____ INPUT DATA

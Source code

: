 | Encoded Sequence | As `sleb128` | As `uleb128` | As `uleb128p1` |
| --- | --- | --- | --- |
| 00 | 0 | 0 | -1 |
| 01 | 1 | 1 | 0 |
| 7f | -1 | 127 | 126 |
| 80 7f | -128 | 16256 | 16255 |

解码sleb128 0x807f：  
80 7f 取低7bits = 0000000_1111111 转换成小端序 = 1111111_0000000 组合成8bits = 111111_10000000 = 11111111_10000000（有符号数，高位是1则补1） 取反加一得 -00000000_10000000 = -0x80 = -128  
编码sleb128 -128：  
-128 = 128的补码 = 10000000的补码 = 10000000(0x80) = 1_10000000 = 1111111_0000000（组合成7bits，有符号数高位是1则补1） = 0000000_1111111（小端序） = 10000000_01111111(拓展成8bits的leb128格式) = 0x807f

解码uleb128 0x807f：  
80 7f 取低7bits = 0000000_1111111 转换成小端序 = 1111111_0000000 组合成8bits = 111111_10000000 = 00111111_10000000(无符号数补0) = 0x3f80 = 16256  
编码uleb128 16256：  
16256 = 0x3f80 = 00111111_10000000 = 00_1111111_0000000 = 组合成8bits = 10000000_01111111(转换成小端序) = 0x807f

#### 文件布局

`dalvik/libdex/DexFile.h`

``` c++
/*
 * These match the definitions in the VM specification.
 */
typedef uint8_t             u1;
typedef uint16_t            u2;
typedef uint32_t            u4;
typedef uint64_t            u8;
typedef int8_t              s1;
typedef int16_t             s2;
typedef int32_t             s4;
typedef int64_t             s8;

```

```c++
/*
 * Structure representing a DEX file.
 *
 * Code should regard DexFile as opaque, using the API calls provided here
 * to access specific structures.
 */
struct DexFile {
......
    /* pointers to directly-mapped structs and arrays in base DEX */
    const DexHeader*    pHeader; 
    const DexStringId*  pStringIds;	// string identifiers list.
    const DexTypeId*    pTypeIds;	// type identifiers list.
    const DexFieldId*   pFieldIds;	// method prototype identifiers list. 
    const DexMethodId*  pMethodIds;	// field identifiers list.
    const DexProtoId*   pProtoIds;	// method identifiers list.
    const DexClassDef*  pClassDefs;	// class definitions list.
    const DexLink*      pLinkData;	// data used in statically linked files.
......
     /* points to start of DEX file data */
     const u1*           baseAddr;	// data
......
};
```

________
____ INPUT DATA

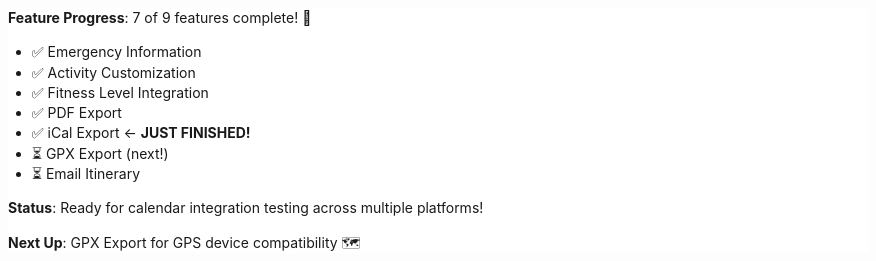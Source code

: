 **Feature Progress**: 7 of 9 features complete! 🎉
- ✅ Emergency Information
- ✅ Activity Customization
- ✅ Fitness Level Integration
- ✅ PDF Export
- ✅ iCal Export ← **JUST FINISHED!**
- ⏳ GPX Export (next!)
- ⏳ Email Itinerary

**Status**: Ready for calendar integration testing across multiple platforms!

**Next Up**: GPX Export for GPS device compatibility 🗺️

________

* [WHAT YOU NEED TO DO]:
Look through the data above and return exactly the lines from the one that contains "解码sleb128 0x807f：" to the one that contains "0x3f80 = 16256", inclusive, with nothing else.

* [TASK SOLUTION]:
解码sleb128 0x807f：  
80 7f 取低7bits = 0000000_1111111 转换成小端序 = 1111111_0000000 组合成8bits = 111111_10000000 = 11111111_10000000（有符号数，高位是1则补1） 取反加一得 -00000000_10000000 = -0x80 = -128  
编码sleb128 -128：  
-128 = 128的补码 = 10000000的补码 = 10000000(0x80) = 1_10000000 = 1111111_0000000（组合成7bits，有符号数高位是1则补1） = 0000000_1111111（小端序） = 10000000_01111111(拓展成8bits的leb128格式) = 0x807f

解码uleb128 0x807f：  
80 7f 取低7bits = 0000000_1111111 转换成小端序 = 1111111_0000000 组合成8bits = 111111_10000000 = 00111111_10000000(无符号数补0) = 0x3f80 = 16256  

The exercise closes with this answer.